Vacaciones viene del latín “vaco” que significa la “privación de las ocupaciones”. El término
latino para indicar nuestras vacaciones o mejor dicho nuestro tiempo libre fue “otium”
pero es muy complicado traducirlo al español como ocio, porque ha asumido un
valor claramente negativo.
El “otium” latino se
refería al tiempo que se dedicaba a sí, a lo “privado” y que balanceaba e
integraba el “negotium” que era el
tiempo de la actividad pública según el gran Cicerón.
Pero a mi me sigue gustando el origen latino “otium” porque es lo contrario al “negotium”. Negotium
implica la actividad hacia afuera, la obra de nuestras manos, la lucha por la
supervivencia. La concentración en estos asuntos es fundamental, pero siempre
es un movimiento hacia fuera de nosotros mismos.
No hay manera de balancear nuestras vidas sin este “otium” de tiempo para uno mismo, para lo
privado, para la familia, para el compartir en común, para el descanso, para actividades que no tengan un
interés más allá del fin contemplativo y del goze.
Creo que cada persona tiene que encontrar que “otium” es el mejor para ella. Necesitamos al menos una vez al año este otium, que es el concederse tiempo para uno mismo, para los suyos y la familia.

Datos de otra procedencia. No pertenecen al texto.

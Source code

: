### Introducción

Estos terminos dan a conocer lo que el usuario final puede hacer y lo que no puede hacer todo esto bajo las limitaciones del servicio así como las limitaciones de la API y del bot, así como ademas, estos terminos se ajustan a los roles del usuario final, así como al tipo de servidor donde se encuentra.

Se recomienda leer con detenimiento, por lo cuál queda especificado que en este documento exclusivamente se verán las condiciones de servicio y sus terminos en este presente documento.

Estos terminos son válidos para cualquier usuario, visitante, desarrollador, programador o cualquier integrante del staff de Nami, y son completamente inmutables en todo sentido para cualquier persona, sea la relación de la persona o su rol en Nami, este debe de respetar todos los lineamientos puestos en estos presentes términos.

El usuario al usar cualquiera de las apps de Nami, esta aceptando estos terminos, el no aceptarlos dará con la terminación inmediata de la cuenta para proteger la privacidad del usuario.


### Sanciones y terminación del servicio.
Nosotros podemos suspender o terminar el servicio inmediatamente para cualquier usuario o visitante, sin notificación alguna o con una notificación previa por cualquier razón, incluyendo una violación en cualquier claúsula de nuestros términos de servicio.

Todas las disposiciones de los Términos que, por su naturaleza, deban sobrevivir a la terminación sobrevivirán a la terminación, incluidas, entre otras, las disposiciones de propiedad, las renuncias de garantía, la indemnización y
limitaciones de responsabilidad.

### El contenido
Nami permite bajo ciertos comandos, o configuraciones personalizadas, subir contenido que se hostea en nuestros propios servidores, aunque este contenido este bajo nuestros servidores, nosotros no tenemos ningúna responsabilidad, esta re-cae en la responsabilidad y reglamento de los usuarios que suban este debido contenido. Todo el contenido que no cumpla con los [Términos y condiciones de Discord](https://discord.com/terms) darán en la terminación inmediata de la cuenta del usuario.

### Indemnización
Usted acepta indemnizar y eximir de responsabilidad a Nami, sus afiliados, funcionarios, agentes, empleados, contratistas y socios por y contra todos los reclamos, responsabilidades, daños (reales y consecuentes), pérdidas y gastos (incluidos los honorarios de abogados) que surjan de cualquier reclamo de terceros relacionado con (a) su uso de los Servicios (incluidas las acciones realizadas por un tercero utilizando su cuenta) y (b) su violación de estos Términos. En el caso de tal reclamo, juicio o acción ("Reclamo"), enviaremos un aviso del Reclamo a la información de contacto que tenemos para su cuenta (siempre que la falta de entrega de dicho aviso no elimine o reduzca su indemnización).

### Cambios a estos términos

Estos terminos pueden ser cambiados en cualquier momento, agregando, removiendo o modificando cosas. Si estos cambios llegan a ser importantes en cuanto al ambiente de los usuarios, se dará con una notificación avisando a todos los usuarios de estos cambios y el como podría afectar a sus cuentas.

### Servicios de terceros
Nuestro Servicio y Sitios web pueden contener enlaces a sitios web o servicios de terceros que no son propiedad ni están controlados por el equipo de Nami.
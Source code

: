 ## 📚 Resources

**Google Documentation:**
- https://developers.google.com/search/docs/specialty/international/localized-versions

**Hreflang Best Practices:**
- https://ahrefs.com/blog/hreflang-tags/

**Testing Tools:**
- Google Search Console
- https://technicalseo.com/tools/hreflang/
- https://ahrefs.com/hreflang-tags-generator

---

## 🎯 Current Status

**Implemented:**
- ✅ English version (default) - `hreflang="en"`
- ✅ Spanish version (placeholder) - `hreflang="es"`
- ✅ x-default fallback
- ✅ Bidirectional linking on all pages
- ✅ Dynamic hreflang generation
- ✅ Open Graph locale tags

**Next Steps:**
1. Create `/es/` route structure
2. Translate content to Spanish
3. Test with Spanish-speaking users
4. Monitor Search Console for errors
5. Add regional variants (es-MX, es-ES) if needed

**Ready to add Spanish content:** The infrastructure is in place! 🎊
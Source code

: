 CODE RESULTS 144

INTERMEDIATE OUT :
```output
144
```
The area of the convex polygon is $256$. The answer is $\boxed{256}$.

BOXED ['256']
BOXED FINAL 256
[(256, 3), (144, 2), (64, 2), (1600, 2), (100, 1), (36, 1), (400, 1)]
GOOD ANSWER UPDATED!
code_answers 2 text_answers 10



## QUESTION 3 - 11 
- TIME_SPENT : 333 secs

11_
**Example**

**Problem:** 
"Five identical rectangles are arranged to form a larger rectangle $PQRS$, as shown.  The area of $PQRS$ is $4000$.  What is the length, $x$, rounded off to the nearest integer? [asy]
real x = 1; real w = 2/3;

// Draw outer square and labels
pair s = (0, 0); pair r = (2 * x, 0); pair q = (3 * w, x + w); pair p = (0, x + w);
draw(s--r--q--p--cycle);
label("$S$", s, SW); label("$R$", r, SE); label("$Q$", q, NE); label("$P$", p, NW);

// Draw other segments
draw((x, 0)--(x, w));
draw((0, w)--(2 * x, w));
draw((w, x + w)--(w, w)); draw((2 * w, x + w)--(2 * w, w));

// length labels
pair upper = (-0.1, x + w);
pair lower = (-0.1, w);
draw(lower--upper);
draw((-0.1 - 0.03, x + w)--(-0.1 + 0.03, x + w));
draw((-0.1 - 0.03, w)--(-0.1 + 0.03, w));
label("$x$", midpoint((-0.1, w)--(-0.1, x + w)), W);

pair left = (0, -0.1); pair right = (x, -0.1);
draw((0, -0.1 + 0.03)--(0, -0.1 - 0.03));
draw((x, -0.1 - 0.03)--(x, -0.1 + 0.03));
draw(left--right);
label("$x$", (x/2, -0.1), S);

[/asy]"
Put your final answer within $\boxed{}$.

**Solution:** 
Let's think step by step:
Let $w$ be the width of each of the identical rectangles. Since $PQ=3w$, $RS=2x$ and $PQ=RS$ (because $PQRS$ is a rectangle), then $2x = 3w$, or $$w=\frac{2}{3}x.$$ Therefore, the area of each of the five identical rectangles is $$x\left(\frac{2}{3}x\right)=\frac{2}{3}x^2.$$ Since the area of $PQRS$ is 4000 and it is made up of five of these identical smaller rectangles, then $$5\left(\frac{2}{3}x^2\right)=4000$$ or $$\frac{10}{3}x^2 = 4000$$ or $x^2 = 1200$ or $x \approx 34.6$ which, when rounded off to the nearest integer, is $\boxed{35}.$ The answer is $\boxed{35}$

Hay
unos que les relaja más la playa y el sol, o visitar nuevas ciudades o
parientes. A mi en concreto, me fascinan las vacaciones familiares en la montaña, más que
cualquier otro tipo de vacaciones.
Realizar caminatas en montaña tiene siempre una cuota de esfuerzo
para llegar a la cumbre. Esta energía necesaria se ve renovada cuando uno se
detiene en el camino para consumir algo
de la sobria mochila que se lleva. Los momentos de meditación mientras que se
sube, la concentración en el camino, el silencio que abraza a los caminantes y
la parca belleza incomparable con lo que se mirará desde lo alto son algunos
hitos describibles de esta hermosa experiencia.
Vacaciones en la montaña significa estar dentro de casa en los
momentos de frío sentados todos alrededor de la fogata, unos leyendo, otros
escuchando las noticias o quien cocinando para los demás. Montaña e invierno es
tiempo de focolar, familia y compartir. Montaña e invierno llama al silencio, a la reflexión.
Siempre he sentido la
presencia de Dios a través de la naturaleza. Esta vez fue diferente. Más que
presencia sentí más deseo, aunque como diría San Agustín, el deseo es ya
presencia. Sin embargo, nunca como esta vez sentía a un Dios más grande que
todo lo que contemplaba, un Dios más lejano y por tanto más Dios. Un Dios menos sensible para mi, pero por ello más atractivo, menos hecho a mi medida. Un Dios que deja sus rastros en la naturaleza pero no
se agota en ella, y que su misterio y bondad están más allá de nuestra
capacidad racional.
Recuerdo la cita que Dios sólo se hizo presente al profeta
a través de un delicado susurro pues no estaba presente en los ruidos potentes
de la naturaleza. Algo así siento entre la ciudad y la montaña. Es como si el
excesivo ruido no permitiese darle espacio a Dios ni a la dimensión más
profunda de nuestra vida. Dios no se ha alejado del hombre, somos nosotros que
lo hemos arrinconado… y pareciese que la montaña es el lugar de “retiro” de
Dios. Lo hemos empujado a un exilio involuntario con nuestras vanas
pretensiones, con nuestro mundo alborotado y nuestros ritmos esquizoides. Sin embargo, el sigue allí, esperando, esperando visitantes a su templo natural.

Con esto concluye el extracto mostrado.